DISSENTING OPINION BY
Judge McCullough.The Petitioner, Robert J. Marshall, Jr. (Marshall), a nonresident taxpayer, has filed a dozen exceptions to the Majority’s decision to impose the Pennsylvania personal income tax (PIT) on his failed investment in a single property real estate limited partnership. The consequence of the Majority’s decision is that Marshall will be compelled to pay PIT on his pro rata share of a discharge, through foreclosure, of non-recourse limited partnership debt totaling $2.6 billion, over two billion of which is accrued interest of exceptionally high and compounded rates (the original principal amount of the subject purchase money mortgage was $308 million). It is noteworthy that Marshall’s total investment in this failed enterprise was $143,000 for an ownership interest of 0.151281%, which, owing to the Majority’s decision, means that Marshall has “an amount realized” of about $4 million.
The Majority remands only for the purpose of ascertaining the adjusted basis to be offset this amount realized in order to recalculate the Department of Revenue’s initial imposition of $165,055.25 of PIT (consisting of principal, interest and penal*295ties) against Marshall for the 2005 tax year. It is noted from the foregoing that Revenue’s assessment of PIT was well in excess of the total of Marshall’s investment and upon remand, will likely be so again.
The rationale for the Majority’s decision, which is reiterated in its denial of all of Marshall’s exceptions, is that, by virtue of the foreclosure of the property, “Marshall is in the same position he would have been had the Partnership sold the property in 2006 for $2,628,497,551.” (Slip op. at 10.) The fact of the matter is that the property was not sold and Marshall is not in the same position as he would be if it had been — he has completely lost his investment.

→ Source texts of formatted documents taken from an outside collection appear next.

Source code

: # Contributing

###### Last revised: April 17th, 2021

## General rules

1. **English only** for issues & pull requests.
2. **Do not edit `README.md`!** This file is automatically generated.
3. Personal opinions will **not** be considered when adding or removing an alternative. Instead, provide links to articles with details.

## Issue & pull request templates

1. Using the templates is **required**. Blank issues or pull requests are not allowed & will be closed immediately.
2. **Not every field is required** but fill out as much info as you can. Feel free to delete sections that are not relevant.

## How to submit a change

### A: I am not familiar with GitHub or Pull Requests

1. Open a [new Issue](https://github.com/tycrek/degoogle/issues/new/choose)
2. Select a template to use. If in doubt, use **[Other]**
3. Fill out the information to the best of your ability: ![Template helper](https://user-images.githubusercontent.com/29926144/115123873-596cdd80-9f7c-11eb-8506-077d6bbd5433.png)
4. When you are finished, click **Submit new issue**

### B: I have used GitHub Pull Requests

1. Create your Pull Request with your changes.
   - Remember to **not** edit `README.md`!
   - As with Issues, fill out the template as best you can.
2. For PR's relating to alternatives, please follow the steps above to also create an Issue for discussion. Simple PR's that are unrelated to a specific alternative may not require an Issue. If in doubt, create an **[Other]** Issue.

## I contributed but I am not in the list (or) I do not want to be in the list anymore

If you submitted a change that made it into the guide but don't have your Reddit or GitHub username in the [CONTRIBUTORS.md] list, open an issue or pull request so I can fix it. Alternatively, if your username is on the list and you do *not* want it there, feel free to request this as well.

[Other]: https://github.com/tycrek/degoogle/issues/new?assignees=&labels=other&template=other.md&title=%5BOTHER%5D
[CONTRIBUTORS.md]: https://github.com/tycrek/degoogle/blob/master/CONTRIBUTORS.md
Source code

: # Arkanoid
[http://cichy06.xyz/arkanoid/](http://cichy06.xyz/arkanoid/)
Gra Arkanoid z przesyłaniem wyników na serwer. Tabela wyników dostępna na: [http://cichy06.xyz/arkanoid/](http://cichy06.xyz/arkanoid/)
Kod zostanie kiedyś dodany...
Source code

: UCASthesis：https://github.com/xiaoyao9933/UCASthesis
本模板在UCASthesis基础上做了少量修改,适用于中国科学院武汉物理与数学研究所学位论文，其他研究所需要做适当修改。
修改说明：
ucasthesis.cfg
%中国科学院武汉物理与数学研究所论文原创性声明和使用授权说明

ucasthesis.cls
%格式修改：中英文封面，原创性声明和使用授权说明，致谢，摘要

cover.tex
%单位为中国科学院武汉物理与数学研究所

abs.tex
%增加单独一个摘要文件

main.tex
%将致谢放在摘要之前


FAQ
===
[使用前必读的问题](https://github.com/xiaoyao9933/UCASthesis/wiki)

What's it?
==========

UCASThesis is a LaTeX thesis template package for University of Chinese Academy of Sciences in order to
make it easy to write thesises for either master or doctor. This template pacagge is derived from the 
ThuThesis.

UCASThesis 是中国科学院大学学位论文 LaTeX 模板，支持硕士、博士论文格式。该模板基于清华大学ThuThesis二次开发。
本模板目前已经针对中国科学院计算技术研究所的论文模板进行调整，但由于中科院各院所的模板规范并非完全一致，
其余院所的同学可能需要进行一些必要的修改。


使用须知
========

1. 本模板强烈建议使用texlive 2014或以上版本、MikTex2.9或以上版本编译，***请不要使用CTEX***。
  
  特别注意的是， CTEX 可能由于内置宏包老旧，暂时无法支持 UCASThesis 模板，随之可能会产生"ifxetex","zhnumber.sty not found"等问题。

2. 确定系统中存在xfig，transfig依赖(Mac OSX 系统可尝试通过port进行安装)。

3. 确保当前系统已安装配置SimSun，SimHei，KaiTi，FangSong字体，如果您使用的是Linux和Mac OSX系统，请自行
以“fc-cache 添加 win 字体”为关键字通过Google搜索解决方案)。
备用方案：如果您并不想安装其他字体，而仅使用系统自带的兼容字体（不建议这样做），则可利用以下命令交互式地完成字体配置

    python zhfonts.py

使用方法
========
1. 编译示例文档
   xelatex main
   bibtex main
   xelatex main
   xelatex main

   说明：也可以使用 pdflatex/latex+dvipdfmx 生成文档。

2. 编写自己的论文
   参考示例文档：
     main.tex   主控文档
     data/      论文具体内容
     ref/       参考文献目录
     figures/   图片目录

Had the property sold for this amount, Marshall would have received a return of about $4 million on his investment and, hence, he would have ample funds to pay the PIT, the imposition of which, under those circumstances, would be without dispute.
Moreover, basing its rationale on the supposition of a sale of the property for more than $2.6 billion is unrealistic given that the property was purchased by the Partnership for $860 million and the figure used by the Majority is derived only from the roll-up of excessive and compounded interest charges into the principal amount of the purchase money mortgage note. There is nothing in the record to suggest that the property was worth anywhere near $2.6 billion, or for that matter, that even the original purchase price could have been recovered.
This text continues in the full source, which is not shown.